What you need to do:
Copy nothing but the text: repeat each entry exactly and drop the images.

[Stored data]
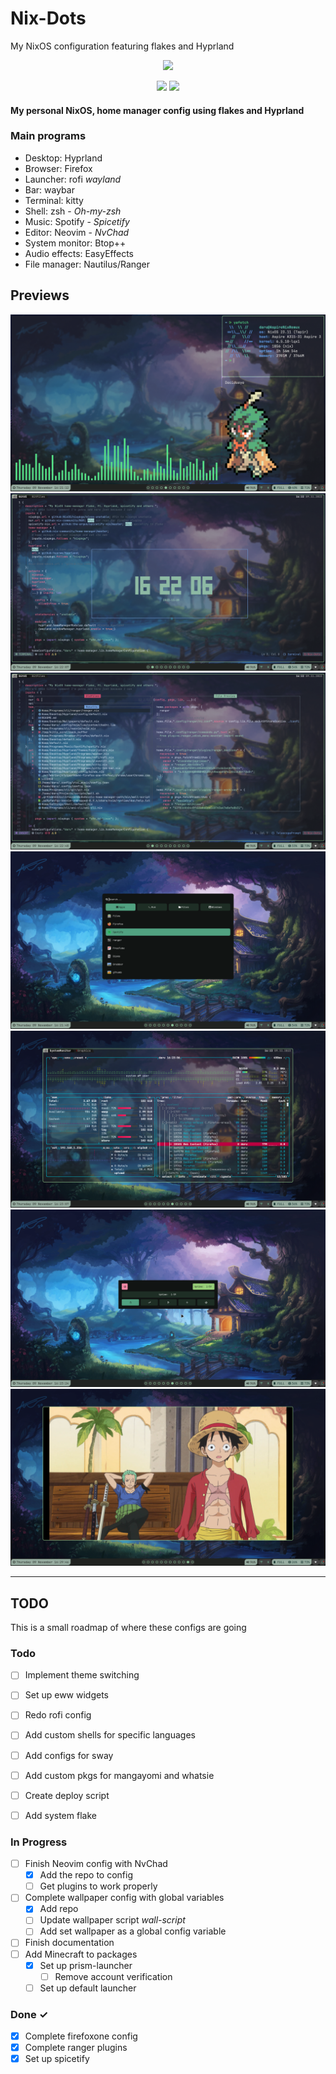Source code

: Nix-Dots
===========

My NixOS configuration featuring flakes and Hyprland

<p align="center"><img src="https://i.imgur.com/X5zKxvp.png" width=300px></p>
<p align="center">
    <img src="https://img.shields.io/static/v1?label=Hyprland&message=Stable&style=flat&logo=hyprland&colorA=24273A&colorB=8AADF4&logoColor=CAD3F5"/>
    <img src="https://img.shields.io/static/v1?label=Nix Flake&message=Check&style=flat&logo=nixos&colorA=24273A&colorB=9173ff&logoColor=CAD3F5"
</p>
    
#### My personal NixOS, home manager config using flakes and Hyprland ####

    
### Main programs ###

* Desktop: Hyprland
* Browser: Firefox
* Launcher: rofi _wayland_
* Bar: waybar
* Terminal: kitty
* Shell: zsh - _Oh-my-zsh_
* Music: Spotify - _Spicetify_
* Editor: Neovim - _NvChad_
* System monitor: Btop++
* Audio effects: EasyEffects
* File manager: Nautilus/Ranger


Previews
-----------
![picture alt](https://github.com/0LaMica/Nix-Dots/blob/main/assets/preview.png "Example with terminal")
![picture alt](https://github.com/0LaMica/Nix-Dots/blob/main/assets/preview2.png "Neovim with NvChad")
![picture alt](https://github.com/0LaMica/Nix-Dots/blob/main/assets/preview3.png "Neovim")
![picture alt](https://github.com/0LaMica/Nix-Dots/blob/main/assets/preview4.png "Rofi drun")
![picture alt](https://github.com/0LaMica/Nix-Dots/blob/main/assets/preview5.png "'Task manager'")
![picture alt](https://github.com/0LaMica/Nix-Dots/blob/main/assets/preview6.png "Power menu")
![picture alt](https://github.com/0LaMica/Nix-Dots/blob/main/assets/preview7.png "My goat on Linux")

<hr>




TODO
------

This is a small roadmap of where these configs are going

### Todo

- [ ] Implement theme switching
- [ ] Set up eww widgets
- [ ] Redo rofi config
- [ ] Add custom shells for specific languages
- [ ] Add configs for sway
- [ ] Add custom pkgs for mangayomi and whatsie
- [ ] Create deploy script
- [ ] Add system flake


### In Progress

- [ ] Finish Neovim config with NvChad
    - [x] Add the repo to config
    - [ ] Get plugins to work properly 
- [ ] Complete wallpaper config with global variables
    - [x] Add repo
    - [ ] Update wallpaper script _wall-script_
    - [ ] Add set wallpaper as a global config variable 
- [ ] Finish documentation
- [ ] Add Minecraft to packages
    - [x] Set up prism-launcher
        - [ ] Remove account verification
    - [ ] Set up default launcher   

### Done ✓

- [x] Complete firefoxone config
- [x] Complete ranger plugins
- [x] Set up spicetify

Result for this exercise:
Source code

: Nix-Dots
===========

My NixOS configuration featuring flakes and Hyprland

<p align="center"><img src="https://i.imgur.com/X5zKxvp.png" width=300px></p>
<p align="center">
    <img src="https://img.shields.io/static/v1?label=Hyprland&message=Stable&style=flat&logo=hyprland&colorA=24273A&colorB=8AADF4&logoColor=CAD3F5"/>
    <img src="https://img.shields.io/static/v1?label=Nix Flake&message=Check&style=flat&logo=nixos&colorA=24273A&colorB=9173ff&logoColor=CAD3F5"
</p>
    
#### My personal NixOS, home manager config using flakes and Hyprland ####

    
### Main programs ###

* Desktop: Hyprland
* Browser: Firefox
* Launcher: rofi _wayland_
* Bar: waybar
* Terminal: kitty
* Shell: zsh - _Oh-my-zsh_
* Music: Spotify - _Spicetify_
* Editor: Neovim - _NvChad_
* System monitor: Btop++
* Audio effects: EasyEffects
* File manager: Nautilus/Ranger


Previews
-----------
![picture alt](https://github.com/0LaMica/Nix-Dots/blob/main/assets/preview.png "Example with terminal")
![picture alt](https://github.com/0LaMica/Nix-Dots/blob/main/assets/preview2.png "Neovim with NvChad")
![picture alt](https://github.com/0LaMica/Nix-Dots/blob/main/assets/preview3.png "Neovim")
![picture alt](https://github.com/0LaMica/Nix-Dots/blob/main/assets/preview4.png "Rofi drun")
![picture alt](https://github.com/0LaMica/Nix-Dots/blob/main/assets/preview5.png "'Task manager'")
![picture alt](https://github.com/0LaMica/Nix-Dots/blob/main/assets/preview6.png "Power menu")
![picture alt](https://github.com/0LaMica/Nix-Dots/blob/main/assets/preview7.png "My goat on Linux")

<hr>




TODO
------

This is a small roadmap of where these configs are going

### Todo

- [ ] Implement theme switching
- [ ] Set up eww widgets
- [ ] Redo rofi config
- [ ] Add custom shells for specific languages
- [ ] Add configs for sway
- [ ] Add custom pkgs for mangayomi and whatsie
- [ ] Create deploy script
- [ ] Add system flake


### In Progress

- [ ] Finish Neovim config with NvChad
    - [x] Add the repo to config
    - [ ] Get plugins to work properly 
- [ ] Complete wallpaper config with global variables
    - [x] Add repo
    - [ ] Update wallpaper script _wall-script_
    - [ ] Add set wallpaper as a global config variable 
- [ ] Finish documentation
- [ ] Add Minecraft to packages
    - [x] Set up prism-launcher
        - [ ] Remove account verification
    - [ ] Set up default launcher   

### Done ✓

- [x] Complete firefoxone config
- [x] Complete ranger plugins
- [x] Set up spicetify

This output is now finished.